MATERIAL PROVIDED

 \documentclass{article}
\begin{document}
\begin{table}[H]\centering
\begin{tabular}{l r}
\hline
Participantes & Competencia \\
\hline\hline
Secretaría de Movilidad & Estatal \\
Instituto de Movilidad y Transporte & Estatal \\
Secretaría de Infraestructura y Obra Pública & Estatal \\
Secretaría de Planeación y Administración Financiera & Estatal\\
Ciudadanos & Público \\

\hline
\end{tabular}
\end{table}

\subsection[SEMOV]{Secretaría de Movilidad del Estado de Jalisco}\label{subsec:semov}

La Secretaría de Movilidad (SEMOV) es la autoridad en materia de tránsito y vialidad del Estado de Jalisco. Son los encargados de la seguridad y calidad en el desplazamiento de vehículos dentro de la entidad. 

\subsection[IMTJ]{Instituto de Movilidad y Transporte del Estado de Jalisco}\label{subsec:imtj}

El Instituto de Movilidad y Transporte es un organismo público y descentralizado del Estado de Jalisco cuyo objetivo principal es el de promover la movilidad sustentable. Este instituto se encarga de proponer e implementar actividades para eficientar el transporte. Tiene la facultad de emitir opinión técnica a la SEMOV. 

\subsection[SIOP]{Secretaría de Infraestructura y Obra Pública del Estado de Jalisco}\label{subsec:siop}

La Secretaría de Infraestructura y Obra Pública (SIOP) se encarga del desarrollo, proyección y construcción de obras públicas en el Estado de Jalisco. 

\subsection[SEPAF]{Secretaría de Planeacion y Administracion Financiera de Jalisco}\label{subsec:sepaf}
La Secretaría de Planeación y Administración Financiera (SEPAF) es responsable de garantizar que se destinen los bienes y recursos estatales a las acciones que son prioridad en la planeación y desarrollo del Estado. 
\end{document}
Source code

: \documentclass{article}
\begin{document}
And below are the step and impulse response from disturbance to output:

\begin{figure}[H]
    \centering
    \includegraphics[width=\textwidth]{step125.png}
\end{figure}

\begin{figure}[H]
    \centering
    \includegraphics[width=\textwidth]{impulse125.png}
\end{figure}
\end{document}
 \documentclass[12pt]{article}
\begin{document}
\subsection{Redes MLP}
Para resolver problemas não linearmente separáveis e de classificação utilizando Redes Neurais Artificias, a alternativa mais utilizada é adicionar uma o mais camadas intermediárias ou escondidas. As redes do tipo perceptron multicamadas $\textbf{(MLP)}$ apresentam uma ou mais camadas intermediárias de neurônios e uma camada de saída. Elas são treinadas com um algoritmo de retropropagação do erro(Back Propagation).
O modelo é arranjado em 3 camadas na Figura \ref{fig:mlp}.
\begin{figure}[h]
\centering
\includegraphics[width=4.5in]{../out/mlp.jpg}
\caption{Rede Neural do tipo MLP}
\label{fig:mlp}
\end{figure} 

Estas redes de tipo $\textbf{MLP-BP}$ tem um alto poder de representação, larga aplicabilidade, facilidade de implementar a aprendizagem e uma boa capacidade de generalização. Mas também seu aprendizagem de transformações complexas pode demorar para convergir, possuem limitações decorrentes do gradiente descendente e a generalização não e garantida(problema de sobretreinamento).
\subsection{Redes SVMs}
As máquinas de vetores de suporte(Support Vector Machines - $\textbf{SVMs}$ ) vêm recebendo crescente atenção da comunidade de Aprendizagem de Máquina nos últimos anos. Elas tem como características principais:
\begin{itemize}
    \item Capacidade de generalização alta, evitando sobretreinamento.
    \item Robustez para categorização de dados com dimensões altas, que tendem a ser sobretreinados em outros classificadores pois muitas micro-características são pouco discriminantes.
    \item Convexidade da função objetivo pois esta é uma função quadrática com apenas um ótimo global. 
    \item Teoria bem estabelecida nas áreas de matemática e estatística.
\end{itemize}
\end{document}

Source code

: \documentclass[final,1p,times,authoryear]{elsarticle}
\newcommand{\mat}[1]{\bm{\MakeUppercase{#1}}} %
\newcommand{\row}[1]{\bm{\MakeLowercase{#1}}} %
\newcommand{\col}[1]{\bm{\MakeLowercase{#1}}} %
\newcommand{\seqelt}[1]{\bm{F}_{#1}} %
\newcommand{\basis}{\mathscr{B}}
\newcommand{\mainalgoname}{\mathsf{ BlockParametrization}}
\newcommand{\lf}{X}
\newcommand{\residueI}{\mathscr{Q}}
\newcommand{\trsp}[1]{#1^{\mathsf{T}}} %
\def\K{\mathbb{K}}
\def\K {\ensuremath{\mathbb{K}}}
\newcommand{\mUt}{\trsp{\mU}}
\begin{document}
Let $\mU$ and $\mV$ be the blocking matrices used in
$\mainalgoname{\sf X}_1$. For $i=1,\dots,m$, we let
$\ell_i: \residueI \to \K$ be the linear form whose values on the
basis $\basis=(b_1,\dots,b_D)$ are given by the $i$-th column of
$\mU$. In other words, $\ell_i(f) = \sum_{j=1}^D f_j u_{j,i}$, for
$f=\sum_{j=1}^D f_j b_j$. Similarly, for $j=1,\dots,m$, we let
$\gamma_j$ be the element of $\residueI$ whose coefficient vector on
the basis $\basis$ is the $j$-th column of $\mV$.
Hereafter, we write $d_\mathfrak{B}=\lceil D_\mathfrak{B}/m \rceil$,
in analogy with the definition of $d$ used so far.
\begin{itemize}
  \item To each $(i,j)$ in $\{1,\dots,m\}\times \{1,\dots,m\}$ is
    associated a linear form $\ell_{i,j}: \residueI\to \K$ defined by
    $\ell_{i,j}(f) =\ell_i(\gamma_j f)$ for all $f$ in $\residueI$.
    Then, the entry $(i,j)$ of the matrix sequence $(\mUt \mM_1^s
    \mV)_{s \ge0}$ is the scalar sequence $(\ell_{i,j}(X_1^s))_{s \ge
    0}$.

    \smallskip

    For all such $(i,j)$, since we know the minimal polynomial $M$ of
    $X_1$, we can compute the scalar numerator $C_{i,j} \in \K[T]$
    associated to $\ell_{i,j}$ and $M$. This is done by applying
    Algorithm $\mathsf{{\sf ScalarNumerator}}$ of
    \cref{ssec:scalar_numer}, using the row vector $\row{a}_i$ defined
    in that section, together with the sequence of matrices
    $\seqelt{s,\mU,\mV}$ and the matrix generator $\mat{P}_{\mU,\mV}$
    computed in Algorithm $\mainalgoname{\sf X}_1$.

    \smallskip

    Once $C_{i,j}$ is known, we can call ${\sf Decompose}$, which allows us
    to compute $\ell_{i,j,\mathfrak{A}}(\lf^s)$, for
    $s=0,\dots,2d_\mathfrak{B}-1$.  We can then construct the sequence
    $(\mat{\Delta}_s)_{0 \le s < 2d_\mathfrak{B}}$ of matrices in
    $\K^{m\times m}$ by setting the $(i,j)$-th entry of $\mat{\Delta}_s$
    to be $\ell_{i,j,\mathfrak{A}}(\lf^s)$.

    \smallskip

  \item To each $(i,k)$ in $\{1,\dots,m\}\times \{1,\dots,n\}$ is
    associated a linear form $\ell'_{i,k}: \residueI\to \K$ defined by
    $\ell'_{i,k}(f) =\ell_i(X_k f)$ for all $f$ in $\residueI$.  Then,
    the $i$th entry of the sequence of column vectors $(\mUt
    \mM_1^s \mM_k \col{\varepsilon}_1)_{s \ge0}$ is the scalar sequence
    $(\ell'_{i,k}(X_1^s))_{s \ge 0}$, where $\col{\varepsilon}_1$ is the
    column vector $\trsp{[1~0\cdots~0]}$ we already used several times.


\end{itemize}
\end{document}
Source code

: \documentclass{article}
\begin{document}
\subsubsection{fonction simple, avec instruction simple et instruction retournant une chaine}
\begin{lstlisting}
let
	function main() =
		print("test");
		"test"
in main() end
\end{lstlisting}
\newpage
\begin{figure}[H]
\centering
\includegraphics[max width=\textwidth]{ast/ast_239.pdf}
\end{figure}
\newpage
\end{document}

TASK DETAILS
Which of the lines above include the word "SEMOV"? List those lines.

TASK RESULT
\subsection[SEMOV]{Secretaría de Movilidad del Estado de Jalisco}\label{subsec:semov}
La Secretaría de Movilidad (SEMOV) es la autoridad en materia de tránsito y vialidad del Estado de Jalisco. Son los encargados de la seguridad y calidad en el desplazamiento de vehículos dentro de la entidad. 
El Instituto de Movilidad y Transporte es un organismo público y descentralizado del Estado de Jalisco cuyo objetivo principal es el de promover la movilidad sustentable. Este instituto se encarga de proponer e implementar actividades para eficientar el transporte. Tiene la facultad de emitir opinión técnica a la SEMOV. 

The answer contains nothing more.